When someone isn’t able to get past an accident, Maxwell says he has worked with the employee to find them another department where they can work. Some will transfer to being a bus operator or to maintenance where they won’t be driving transit anymore. But he says operators involved in fatal crashes there keep a support group with each other so they work through the trauma and deal with the fallout the rest of their lives.
An Education for Prevention
Caban and fellow engineer Tom Haas, who was also involved in a fatal accident on the job, are volunteers with a program to educate kids in New Jersey about the dangers of walking along the tracks. The talks can be graphic, but they say they want the kids to understand the dangers for them and the emotional trauma that their families and the transit workers undergo after such a gory event.

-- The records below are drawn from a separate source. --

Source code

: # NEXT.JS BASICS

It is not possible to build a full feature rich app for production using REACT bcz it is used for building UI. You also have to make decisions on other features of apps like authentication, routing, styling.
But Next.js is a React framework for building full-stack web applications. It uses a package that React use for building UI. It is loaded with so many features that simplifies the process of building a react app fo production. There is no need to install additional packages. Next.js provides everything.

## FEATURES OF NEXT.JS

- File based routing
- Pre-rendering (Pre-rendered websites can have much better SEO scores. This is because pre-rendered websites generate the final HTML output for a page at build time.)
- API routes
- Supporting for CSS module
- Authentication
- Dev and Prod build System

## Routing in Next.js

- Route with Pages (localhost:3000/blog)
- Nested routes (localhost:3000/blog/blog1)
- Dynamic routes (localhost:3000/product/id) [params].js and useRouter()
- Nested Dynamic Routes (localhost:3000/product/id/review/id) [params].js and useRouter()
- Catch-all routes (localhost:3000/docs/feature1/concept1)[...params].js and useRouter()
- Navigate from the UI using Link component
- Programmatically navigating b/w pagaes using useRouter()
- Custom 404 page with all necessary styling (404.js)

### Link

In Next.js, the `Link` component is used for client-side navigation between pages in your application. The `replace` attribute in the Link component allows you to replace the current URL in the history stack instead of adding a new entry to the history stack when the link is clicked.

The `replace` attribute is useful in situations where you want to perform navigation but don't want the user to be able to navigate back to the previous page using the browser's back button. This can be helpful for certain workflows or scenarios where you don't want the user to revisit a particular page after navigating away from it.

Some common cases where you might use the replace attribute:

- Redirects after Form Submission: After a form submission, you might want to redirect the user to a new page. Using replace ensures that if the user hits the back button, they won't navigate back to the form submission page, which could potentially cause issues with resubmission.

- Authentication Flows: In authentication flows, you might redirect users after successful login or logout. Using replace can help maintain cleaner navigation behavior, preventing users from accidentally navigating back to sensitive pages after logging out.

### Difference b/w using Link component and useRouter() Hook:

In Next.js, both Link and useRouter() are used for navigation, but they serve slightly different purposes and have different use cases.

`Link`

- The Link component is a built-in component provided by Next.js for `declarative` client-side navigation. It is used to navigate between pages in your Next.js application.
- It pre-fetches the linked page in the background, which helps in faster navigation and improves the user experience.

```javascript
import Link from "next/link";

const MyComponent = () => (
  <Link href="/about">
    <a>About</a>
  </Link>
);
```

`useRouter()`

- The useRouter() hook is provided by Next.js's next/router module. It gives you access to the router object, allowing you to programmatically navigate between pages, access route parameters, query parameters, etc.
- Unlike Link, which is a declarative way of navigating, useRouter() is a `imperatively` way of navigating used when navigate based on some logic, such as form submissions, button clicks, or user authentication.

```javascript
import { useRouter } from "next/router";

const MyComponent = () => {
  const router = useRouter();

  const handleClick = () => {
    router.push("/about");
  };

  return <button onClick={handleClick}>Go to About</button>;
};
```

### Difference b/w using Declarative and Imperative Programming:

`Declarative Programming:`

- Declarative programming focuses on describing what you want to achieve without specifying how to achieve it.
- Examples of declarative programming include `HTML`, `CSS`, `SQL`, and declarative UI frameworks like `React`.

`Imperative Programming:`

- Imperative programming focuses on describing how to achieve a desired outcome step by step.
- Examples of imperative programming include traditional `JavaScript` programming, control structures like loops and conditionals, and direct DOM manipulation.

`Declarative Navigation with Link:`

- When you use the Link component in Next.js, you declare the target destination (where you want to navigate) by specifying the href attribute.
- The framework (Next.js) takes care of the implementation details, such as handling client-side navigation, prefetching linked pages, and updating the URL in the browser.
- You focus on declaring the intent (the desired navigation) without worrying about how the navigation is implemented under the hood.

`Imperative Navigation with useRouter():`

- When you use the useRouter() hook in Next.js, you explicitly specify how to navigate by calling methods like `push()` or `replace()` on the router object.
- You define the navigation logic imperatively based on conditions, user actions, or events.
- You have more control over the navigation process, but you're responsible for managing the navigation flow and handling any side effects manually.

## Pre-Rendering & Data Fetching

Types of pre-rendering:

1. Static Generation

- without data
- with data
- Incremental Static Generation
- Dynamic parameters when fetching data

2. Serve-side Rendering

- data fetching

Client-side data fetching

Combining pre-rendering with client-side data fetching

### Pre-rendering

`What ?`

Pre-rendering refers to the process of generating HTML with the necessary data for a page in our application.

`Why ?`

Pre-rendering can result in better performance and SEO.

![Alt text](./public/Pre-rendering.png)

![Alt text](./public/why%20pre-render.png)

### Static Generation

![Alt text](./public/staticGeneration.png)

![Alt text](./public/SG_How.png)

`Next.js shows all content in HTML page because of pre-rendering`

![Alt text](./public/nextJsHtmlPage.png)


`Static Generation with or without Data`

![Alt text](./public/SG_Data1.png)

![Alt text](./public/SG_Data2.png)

“We don’t’ sugarcoat it. We’re very blunt,” Haas says. “The reality of it is that it’s a very tragic incident and it’s hard to deal with it and it affects everyone around them and it’s more than the loss of your life. Hundreds, if not thousands of people are held up getting home and your own family has to deal with the loss of a loved one.”
“It’s more challenging with the adults,” Caban says. “The adults are the ones who run past the gates and those are the ones we seem to have more of a problem with at this stage.”
James Simpson, commissioner of the New Jersey Department of Transportation, says he realized safety issues needed to be immediately addressed after three children were killed within a 24-hour period there. “The bottom line is, what could we have done as an agency to perhaps prevent an accident,” he says.
Being a densely populated state with hundreds of grade crossings, Simpson says the department is tackling the issue through education, engineering and enforcement to prevent deaths from occurring by beefing up grade crossings and using the latest technology to improve safety at the locations.
“We can do all sorts of fancy engineering, but if we don’t educate the students, it’s all for naught, so we’ve got a massive education program,” he says. “We’re also working on enforcement with adults because they’re the ones doing the really knuckleheaded things at the rail grade crossings.
“You’ve got to make it a priority,” he says. “If you don’t make it a priority, nothing is going to change.”